OU blog

Personal Blogs

Richard Walker

New blog post

Visible to anyone in the world
Edited by Richard Walker, Saturday, 30 Dec 2017, 22:38

A couple of days ago Simon Reid reminded me about Ivor Cutler. A cross between poet, songster, philosopher, and humourist, but always with a touch of surrealism.

Here we have 'Get Away From The Wall'.


When you have digested it, hear that it actually happened to me. Lingering on a Summer's afternoon, and taliking to someone, I rested on a wall.

The owner of the wall appeared quickly and told me it was his wall, and I had no right to sit on it. I could not say his accents were small; I would say they were brusque, perhaps discourteous.
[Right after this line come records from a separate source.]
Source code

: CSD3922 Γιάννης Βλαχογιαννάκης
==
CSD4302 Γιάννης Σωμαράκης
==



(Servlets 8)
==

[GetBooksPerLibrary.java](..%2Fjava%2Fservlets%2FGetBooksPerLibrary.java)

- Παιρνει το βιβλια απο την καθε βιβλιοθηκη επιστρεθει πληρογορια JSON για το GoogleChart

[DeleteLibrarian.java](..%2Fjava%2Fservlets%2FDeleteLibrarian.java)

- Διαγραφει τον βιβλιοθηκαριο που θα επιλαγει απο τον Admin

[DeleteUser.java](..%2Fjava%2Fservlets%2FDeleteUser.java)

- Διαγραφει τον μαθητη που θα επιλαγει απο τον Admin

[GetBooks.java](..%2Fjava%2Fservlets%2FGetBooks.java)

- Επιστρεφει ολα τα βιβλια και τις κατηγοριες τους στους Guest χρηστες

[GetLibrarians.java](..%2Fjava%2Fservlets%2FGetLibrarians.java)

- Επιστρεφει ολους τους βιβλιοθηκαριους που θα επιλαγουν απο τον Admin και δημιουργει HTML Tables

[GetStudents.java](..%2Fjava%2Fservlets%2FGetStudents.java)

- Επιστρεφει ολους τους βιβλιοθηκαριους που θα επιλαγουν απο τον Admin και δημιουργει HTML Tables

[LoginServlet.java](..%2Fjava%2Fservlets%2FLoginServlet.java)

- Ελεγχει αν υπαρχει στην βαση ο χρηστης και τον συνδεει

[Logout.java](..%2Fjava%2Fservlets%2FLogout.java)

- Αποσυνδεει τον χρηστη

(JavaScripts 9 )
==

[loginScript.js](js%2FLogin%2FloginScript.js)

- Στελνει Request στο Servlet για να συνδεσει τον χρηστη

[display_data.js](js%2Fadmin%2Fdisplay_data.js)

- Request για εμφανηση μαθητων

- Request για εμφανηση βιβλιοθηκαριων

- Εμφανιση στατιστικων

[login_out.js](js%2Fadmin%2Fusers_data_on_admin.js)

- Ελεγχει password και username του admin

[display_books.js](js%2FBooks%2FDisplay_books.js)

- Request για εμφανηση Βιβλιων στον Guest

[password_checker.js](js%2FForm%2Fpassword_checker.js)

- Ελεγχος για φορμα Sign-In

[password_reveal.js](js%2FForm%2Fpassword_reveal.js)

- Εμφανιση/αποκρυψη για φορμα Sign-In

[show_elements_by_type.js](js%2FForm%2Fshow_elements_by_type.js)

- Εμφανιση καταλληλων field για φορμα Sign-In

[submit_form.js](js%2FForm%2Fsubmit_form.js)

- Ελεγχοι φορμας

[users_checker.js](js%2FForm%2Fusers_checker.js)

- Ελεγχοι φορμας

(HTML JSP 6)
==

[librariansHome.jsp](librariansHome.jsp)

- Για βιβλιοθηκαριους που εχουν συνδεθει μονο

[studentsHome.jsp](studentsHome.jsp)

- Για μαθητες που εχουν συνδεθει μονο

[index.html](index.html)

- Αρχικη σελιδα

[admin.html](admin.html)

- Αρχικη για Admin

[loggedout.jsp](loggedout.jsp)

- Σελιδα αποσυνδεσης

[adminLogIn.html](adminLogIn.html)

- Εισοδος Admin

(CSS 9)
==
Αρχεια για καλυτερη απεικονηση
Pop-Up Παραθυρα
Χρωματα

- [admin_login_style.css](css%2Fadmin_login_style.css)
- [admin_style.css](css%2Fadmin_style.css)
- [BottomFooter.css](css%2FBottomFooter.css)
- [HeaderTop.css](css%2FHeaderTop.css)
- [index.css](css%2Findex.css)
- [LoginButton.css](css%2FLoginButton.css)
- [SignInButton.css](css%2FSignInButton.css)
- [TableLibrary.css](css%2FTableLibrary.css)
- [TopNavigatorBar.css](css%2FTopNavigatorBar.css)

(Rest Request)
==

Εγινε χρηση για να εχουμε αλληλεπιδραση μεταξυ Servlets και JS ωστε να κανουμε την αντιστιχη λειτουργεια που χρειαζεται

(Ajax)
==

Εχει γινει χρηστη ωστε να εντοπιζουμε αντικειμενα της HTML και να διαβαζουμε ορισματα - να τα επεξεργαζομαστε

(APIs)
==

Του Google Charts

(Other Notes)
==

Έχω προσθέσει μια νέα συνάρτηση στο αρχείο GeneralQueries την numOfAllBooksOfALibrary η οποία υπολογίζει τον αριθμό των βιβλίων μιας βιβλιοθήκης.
I will not hurt your wall, I said, and left.


Permalink Add your comment
Share post

Comments

Me in a rare cheerful mood

New comment

When I was growing up in Enfield, one of my classmates lived in a house in the town centre with a front garden, a low wall and then the bus stop.  As a family, they used to get furious with people sitting on that low wall when waiting for buses and used to go and shout at them to move, every morning and afternoon.  That went on for six years to my knowledge.  He regularly told us about the people he had shouted at when leaving the house in the morning and how he expected to shout at someone else on getting home.

I think there must be some pleasure to be had in shouting at people for an irrelevant transgression of an undocumented personal rule that denies people pleasure or ease.  It is certainly common in the workplace.
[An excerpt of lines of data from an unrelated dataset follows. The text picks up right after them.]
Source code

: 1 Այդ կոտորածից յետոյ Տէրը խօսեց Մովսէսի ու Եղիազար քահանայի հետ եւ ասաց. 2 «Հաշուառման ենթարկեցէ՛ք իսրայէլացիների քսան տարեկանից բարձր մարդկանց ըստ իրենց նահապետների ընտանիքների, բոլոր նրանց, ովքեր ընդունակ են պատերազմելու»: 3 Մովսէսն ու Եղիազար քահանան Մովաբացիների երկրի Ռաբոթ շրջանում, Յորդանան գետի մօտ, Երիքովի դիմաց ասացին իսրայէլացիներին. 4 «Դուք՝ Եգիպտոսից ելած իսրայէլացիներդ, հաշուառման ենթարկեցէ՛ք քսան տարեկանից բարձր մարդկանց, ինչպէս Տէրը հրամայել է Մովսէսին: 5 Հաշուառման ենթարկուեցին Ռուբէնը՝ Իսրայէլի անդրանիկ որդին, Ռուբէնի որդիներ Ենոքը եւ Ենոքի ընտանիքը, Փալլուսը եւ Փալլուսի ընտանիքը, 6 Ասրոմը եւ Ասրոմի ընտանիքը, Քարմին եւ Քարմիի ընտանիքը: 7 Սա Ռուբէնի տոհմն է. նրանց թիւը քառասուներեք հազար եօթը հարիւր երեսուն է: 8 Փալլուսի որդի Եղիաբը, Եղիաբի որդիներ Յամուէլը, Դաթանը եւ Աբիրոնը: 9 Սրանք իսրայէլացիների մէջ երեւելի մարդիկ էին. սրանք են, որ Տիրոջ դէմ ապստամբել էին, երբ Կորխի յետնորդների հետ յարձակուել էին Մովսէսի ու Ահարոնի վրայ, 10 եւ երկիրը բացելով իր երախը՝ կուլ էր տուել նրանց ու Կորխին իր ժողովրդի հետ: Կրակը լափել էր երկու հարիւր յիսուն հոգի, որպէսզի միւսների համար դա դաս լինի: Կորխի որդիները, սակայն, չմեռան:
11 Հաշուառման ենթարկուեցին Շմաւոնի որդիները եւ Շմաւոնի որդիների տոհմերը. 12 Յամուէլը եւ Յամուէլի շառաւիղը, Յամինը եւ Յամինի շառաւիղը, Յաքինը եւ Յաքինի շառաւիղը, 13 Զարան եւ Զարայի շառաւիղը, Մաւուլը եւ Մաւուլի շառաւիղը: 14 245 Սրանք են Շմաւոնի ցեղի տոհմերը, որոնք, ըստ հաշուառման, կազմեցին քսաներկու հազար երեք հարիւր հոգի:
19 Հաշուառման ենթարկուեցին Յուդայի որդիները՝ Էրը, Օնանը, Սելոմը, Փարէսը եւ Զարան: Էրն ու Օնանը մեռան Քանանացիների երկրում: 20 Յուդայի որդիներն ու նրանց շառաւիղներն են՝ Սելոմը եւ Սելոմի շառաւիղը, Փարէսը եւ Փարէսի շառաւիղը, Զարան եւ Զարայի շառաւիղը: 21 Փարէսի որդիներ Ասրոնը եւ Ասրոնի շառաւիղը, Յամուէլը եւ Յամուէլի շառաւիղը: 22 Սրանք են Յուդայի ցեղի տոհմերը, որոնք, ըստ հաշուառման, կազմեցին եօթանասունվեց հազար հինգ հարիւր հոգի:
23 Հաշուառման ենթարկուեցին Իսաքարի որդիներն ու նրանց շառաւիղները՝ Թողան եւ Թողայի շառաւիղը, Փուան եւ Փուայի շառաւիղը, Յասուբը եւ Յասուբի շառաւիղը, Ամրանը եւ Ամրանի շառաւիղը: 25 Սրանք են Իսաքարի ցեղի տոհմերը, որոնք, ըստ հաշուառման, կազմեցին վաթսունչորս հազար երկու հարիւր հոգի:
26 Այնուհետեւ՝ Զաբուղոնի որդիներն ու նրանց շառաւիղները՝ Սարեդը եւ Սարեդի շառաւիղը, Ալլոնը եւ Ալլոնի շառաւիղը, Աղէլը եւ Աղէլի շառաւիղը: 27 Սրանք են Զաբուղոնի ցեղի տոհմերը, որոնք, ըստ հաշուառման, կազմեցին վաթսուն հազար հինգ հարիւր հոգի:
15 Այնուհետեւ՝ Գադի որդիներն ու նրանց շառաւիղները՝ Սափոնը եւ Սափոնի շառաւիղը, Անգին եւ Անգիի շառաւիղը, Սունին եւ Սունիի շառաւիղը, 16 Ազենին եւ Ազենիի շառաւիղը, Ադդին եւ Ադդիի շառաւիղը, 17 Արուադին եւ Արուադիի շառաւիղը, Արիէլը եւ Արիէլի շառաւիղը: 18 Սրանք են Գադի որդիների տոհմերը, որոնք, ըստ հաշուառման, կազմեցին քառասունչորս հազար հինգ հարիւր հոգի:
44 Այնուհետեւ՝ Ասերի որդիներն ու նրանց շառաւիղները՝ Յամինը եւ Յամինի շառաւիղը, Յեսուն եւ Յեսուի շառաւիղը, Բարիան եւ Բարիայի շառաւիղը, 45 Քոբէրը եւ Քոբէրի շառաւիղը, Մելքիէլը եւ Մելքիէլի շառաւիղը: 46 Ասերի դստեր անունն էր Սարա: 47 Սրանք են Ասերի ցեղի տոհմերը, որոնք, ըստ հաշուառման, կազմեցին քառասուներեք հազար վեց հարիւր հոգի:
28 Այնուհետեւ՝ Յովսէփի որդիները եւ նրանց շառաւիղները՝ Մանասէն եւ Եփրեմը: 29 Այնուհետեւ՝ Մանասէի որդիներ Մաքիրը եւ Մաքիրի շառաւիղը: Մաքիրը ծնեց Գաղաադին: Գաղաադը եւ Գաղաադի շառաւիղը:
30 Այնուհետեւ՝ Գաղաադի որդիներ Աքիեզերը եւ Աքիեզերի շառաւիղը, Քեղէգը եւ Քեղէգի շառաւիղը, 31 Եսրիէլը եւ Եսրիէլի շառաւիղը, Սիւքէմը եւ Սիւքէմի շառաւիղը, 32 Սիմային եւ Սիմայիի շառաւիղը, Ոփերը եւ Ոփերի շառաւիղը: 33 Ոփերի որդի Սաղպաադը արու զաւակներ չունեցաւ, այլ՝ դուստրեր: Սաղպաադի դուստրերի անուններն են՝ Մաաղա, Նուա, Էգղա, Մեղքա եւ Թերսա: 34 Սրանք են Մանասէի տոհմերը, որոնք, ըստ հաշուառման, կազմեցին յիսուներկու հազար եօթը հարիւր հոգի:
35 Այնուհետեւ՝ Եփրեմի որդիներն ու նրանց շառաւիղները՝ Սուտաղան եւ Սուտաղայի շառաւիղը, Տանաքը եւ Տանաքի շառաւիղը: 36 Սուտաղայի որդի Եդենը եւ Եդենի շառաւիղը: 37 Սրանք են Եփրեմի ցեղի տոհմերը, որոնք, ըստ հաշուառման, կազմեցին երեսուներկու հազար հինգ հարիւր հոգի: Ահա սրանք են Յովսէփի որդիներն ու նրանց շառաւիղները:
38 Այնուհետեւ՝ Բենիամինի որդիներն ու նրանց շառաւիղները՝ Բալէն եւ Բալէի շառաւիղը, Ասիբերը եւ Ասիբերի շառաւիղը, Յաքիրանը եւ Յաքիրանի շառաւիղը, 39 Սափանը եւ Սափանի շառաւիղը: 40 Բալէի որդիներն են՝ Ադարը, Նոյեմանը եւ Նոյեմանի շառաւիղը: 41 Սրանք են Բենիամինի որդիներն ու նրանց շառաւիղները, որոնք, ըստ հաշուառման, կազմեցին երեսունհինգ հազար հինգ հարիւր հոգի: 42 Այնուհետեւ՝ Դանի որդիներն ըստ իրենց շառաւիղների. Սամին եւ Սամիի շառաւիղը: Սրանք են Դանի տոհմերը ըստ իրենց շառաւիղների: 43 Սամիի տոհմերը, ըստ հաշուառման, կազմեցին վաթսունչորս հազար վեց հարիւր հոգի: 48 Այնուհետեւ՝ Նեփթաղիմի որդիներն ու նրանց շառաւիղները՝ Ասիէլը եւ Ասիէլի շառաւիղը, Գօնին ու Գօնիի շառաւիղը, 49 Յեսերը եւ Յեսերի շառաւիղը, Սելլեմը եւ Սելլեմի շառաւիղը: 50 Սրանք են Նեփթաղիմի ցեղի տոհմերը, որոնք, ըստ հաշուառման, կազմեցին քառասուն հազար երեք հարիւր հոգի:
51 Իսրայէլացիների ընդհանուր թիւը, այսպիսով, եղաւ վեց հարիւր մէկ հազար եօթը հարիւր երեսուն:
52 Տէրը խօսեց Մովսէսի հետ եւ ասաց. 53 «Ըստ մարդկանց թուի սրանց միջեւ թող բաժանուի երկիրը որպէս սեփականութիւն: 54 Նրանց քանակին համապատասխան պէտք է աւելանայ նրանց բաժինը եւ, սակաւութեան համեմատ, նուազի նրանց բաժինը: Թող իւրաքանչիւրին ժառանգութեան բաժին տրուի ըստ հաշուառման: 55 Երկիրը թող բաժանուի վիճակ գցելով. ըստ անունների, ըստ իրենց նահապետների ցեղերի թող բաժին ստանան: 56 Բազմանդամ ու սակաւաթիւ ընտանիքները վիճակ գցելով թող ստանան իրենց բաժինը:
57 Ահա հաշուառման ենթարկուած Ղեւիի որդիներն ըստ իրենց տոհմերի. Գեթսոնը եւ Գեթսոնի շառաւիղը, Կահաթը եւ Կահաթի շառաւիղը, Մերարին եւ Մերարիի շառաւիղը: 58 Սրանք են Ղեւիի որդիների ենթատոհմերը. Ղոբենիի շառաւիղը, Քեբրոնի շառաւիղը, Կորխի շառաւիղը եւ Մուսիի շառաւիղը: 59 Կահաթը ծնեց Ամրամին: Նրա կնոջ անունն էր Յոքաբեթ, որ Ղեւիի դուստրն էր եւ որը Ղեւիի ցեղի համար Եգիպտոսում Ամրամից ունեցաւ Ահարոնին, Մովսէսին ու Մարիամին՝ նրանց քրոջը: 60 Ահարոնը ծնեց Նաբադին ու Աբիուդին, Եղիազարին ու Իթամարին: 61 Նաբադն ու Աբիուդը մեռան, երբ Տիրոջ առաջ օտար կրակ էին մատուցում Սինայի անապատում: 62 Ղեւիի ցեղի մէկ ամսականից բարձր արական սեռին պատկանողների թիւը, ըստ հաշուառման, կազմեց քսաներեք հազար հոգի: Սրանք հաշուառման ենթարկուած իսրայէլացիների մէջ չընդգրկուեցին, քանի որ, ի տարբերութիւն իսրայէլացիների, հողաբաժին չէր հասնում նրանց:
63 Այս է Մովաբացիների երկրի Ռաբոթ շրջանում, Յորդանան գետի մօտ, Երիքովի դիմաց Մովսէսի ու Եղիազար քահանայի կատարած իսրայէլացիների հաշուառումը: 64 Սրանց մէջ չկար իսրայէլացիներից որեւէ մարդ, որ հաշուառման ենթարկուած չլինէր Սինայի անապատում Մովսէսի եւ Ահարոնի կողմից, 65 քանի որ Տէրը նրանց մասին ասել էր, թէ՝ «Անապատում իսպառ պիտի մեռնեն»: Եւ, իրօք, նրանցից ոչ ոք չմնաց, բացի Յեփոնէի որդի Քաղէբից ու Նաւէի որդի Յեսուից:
As children, some of us used to go out of our way to use that bus stop, just so we could dare to sit on their wall.


I wonder how many people do not use the benches at beauty spots that have memorial plaques on them, for fear that someone will come along and shout at them.  It is a small fear of mine that I will be asked to move on because I'm sitting on someone's Dad's bench.  I would be so embarrassed.